First, download the data which was used in the real-world air temperature experiment:

wget ftp://ftp.ncdc.noaa.gov/pub/data/gsod/ish-history.csv
wget ftp://ftp.ncdc.noaa.gov/pub/data/gsod/2000/gsod_2000.tar
wget ftp://ftp.ncdc.noaa.gov/pub/data/gsod/2001/gsod_2001.tar
wget ftp://ftp.ncdc.noaa.gov/pub/data/gsod/2002/gsod_2002.tar
wget ftp://ftp.ncdc.noaa.gov/pub/data/gsod/2003/gsod_2003.tar
wget ftp://ftp.ncdc.noaa.gov/pub/data/gsod/2004/gsod_2004.tar
wget ftp://ftp.ncdc.noaa.gov/pub/data/gsod/2005/gsod_2005.tar
wget ftp://ftp.ncdc.noaa.gov/pub/data/gsod/2006/gsod_2006.tar
wget ftp://ftp.ncdc.noaa.gov/pub/data/gsod/2007/gsod_2007.tar
wget ftp://ftp.ncdc.noaa.gov/pub/data/gsod/2008/gsod_2008.tar
wget ftp://ftp.ncdc.noaa.gov/pub/data/gsod/2009/gsod_2009.tar

Second, parse the data into HDF5 using the experiment scripts:

python gsod.py

Note that this parsing may take several hours because of a simple implementation. Fortunately, the data needs to be parsed only once into HDF5 format. By default, the GSOD data files are assumed to be in the current directory and the time period to parse is 2000-2009. These can be changed with arguments:

python gsod.py --path=/path/to/gsod/data/ --first=2001 --last=2005

GSOD data is available for "free and unrestricted use in research, education, and other non-commercial activities".

Running the experiments

It is assumed that you have successfully installed BayesPy and downloaded GSOD data (if you want to run that experiment).

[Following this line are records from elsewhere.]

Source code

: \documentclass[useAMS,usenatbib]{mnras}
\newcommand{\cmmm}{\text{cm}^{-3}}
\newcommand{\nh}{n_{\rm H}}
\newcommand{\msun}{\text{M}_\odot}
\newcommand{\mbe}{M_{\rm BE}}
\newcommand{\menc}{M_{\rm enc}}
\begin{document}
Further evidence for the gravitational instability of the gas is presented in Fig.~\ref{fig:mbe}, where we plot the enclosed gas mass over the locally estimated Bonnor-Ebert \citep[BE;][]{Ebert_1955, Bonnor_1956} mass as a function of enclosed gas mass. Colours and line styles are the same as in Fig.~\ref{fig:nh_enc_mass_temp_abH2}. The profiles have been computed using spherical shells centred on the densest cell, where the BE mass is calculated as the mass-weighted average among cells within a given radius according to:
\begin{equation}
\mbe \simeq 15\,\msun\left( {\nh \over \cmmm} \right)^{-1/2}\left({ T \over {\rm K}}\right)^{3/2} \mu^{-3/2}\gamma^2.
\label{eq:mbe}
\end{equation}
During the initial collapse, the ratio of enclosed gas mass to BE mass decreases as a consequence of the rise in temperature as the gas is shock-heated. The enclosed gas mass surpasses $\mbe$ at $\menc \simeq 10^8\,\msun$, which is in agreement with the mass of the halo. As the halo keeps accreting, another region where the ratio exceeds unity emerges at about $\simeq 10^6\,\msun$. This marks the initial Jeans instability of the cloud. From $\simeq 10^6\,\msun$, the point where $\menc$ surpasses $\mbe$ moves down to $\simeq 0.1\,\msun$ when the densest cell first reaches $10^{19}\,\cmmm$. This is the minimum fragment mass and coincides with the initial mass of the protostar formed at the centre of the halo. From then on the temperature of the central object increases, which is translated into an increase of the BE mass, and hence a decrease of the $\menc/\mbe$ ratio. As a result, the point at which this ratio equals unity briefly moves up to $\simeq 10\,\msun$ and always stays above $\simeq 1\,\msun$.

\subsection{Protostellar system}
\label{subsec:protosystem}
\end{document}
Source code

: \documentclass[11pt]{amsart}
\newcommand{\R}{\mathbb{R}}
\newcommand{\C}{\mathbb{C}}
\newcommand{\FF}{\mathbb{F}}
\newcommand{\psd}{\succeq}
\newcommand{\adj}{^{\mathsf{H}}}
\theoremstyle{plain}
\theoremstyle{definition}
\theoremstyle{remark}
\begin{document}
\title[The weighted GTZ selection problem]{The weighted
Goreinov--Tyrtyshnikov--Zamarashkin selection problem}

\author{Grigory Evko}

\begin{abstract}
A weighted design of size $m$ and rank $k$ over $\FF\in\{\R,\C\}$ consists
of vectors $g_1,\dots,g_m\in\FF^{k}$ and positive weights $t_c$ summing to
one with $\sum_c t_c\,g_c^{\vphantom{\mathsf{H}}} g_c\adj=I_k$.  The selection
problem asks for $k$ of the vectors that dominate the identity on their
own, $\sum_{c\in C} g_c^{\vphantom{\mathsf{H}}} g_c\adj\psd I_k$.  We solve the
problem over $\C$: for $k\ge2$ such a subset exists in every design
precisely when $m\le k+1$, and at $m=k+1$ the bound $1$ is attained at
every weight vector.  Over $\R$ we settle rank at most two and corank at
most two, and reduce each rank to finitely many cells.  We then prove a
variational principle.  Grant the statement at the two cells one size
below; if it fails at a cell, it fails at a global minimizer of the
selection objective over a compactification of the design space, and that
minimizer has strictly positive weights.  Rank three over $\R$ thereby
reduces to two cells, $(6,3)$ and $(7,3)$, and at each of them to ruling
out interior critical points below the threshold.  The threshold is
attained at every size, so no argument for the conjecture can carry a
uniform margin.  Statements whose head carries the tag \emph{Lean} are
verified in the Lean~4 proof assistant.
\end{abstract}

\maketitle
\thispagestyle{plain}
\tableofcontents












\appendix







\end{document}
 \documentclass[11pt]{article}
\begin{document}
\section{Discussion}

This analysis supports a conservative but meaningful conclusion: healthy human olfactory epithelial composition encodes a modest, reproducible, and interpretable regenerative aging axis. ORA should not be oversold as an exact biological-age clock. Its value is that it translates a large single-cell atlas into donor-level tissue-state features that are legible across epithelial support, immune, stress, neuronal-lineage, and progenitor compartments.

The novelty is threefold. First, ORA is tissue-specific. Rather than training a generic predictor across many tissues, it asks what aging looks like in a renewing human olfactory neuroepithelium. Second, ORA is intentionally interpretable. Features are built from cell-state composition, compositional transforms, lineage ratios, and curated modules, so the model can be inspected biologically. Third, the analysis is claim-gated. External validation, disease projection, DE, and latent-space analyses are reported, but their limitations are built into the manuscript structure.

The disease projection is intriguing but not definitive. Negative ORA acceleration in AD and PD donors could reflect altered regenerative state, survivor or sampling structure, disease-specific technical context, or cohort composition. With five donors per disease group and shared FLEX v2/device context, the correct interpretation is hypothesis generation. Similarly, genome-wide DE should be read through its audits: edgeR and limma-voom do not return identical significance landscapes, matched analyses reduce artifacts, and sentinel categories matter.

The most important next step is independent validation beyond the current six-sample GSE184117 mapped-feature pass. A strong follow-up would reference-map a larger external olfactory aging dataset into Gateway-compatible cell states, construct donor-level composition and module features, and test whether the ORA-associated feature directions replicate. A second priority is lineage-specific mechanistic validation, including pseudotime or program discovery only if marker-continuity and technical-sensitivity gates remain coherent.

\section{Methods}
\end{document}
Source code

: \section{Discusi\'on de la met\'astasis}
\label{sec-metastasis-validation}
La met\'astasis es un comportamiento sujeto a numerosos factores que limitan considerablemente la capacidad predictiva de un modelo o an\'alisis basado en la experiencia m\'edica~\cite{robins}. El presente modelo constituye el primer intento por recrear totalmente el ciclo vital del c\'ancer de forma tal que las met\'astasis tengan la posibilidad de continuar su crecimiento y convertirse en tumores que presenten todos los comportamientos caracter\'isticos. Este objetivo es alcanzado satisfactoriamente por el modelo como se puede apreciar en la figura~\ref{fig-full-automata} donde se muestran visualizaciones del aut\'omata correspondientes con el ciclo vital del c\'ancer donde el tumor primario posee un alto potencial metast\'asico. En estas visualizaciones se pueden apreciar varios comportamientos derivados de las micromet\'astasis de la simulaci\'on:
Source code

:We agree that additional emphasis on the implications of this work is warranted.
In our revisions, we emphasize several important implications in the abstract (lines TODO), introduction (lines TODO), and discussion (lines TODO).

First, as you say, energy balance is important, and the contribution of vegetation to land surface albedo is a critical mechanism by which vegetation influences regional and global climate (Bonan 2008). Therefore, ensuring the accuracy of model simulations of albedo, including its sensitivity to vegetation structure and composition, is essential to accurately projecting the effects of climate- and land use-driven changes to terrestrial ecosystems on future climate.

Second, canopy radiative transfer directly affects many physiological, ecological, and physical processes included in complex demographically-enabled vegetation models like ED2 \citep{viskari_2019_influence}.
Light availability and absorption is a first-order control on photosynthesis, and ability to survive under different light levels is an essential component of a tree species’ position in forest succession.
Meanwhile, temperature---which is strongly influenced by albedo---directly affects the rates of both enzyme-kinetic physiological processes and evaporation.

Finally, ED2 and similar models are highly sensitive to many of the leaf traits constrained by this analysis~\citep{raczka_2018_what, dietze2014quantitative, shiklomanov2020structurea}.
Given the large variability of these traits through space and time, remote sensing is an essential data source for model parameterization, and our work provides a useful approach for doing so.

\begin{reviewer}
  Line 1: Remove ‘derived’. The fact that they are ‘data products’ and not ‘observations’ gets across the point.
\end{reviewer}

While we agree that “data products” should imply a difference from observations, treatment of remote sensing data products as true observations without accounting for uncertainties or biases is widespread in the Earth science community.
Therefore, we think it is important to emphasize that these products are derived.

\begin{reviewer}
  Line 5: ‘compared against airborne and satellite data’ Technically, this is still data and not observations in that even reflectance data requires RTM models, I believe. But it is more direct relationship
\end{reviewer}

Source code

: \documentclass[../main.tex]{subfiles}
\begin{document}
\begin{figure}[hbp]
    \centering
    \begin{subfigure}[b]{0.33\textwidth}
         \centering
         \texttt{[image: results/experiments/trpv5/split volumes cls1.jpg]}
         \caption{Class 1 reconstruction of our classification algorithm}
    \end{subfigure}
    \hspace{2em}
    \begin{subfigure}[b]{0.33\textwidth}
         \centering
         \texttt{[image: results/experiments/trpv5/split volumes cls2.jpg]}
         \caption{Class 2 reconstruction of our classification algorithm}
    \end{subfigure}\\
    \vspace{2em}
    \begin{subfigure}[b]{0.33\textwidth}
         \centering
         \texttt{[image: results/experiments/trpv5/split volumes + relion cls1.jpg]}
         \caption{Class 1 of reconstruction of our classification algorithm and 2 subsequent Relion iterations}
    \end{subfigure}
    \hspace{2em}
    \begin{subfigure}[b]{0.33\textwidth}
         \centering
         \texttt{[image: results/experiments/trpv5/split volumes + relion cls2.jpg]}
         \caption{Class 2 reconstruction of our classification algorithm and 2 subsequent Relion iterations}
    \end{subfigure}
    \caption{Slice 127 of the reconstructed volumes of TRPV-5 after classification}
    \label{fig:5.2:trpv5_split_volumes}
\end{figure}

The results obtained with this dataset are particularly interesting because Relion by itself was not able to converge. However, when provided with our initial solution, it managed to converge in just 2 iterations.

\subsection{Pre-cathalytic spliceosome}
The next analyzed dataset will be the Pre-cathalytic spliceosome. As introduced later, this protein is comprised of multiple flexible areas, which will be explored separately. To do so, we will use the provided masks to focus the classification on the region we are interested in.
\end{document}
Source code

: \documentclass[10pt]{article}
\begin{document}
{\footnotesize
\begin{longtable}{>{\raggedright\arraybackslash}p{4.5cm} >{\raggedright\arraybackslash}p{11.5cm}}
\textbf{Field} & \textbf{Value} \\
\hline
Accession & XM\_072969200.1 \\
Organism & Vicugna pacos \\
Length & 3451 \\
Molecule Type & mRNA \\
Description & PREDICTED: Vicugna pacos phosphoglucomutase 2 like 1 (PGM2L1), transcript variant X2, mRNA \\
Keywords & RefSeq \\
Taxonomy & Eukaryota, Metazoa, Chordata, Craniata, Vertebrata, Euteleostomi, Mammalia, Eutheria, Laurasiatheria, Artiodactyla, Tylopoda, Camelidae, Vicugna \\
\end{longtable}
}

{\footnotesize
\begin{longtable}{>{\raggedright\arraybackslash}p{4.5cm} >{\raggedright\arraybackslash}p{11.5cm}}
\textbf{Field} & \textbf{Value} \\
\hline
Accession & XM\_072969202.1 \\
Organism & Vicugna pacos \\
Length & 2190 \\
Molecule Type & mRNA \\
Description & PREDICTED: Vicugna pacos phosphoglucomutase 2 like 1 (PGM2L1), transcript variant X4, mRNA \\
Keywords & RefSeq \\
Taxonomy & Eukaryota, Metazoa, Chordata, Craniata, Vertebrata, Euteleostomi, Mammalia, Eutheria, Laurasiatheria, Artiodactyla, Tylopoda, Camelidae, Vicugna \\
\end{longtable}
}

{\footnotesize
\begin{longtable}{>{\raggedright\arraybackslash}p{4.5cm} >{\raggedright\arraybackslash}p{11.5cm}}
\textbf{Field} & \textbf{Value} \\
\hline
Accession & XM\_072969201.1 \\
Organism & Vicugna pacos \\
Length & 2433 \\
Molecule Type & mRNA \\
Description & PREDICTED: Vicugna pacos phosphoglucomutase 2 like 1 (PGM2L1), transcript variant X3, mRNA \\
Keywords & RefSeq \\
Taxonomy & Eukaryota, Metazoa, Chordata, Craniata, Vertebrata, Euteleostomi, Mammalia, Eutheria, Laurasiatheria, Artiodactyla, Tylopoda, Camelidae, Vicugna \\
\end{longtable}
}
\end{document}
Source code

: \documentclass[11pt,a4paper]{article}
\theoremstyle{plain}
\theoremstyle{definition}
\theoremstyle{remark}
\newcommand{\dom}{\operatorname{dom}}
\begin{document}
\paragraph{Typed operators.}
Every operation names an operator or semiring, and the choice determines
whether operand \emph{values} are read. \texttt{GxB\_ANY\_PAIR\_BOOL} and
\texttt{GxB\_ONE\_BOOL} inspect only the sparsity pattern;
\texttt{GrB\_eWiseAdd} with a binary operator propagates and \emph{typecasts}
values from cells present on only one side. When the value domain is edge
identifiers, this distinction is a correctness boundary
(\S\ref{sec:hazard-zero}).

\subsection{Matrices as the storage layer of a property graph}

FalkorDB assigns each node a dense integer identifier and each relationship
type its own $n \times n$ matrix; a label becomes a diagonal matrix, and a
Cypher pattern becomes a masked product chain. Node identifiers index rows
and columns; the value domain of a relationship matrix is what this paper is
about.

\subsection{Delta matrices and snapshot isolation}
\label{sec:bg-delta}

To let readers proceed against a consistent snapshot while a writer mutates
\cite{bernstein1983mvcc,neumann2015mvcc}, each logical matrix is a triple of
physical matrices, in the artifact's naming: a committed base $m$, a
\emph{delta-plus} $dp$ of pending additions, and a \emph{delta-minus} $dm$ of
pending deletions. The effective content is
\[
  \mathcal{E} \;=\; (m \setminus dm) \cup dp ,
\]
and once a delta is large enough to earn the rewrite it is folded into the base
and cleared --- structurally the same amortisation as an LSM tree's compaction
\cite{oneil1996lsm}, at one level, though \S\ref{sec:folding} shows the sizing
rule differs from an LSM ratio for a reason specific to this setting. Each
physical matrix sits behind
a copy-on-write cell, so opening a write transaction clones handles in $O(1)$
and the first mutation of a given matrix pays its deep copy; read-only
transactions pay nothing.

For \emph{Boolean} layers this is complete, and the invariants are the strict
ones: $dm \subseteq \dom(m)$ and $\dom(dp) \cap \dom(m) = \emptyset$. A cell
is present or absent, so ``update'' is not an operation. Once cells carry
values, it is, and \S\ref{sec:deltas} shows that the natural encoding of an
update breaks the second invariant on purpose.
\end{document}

In the first experiment, the data were observations from 1-dimensional oscillating signal with changing frequency. The experiment can be run as follows:

python toy_experiment.py --dynamics=constant
python toy_experiment.py --dynamics=switching
python toy_experiment.py --dynamics=varying

In the second experiment, the data were observations from a simulated stochastic advection-diffusion process. The experiment can be run as follows:

python spde_experiment.py --dynamics=constant --seed=1
python spde_experiment.py --dynamics=constant --seed=1 --d=60
python spde_experiment.py --dynamics=switching --seed=1
python spde_experiment.py --dynamics=varying --seed=1

All the five set of experiments can be run by changing the seed (1,2,3,4,5).

In the third experiment, the data were daily mean temperature measurements in Europe. The experiment can be run as follows:

python gsod_experiment.py --dynamics=constant --seed=1
python gsod_experiment.py --dynamics=switching --seed=1
python gsod_experiment.py --dynamics=varying --seed=1

Again, all the five set of experiments can be run by changing the seed (1,2,3,4,5). The experiments plot the approximate VB posterior distributions for some variables during the learning. If you want to disable this, use the command line argument --no-monitor.

All the experiment scripts have more command line arguments in case the user wants to play with the experiments (see them with --help). Note that especially the second and the third experiments require computational resources and may take a long time to run.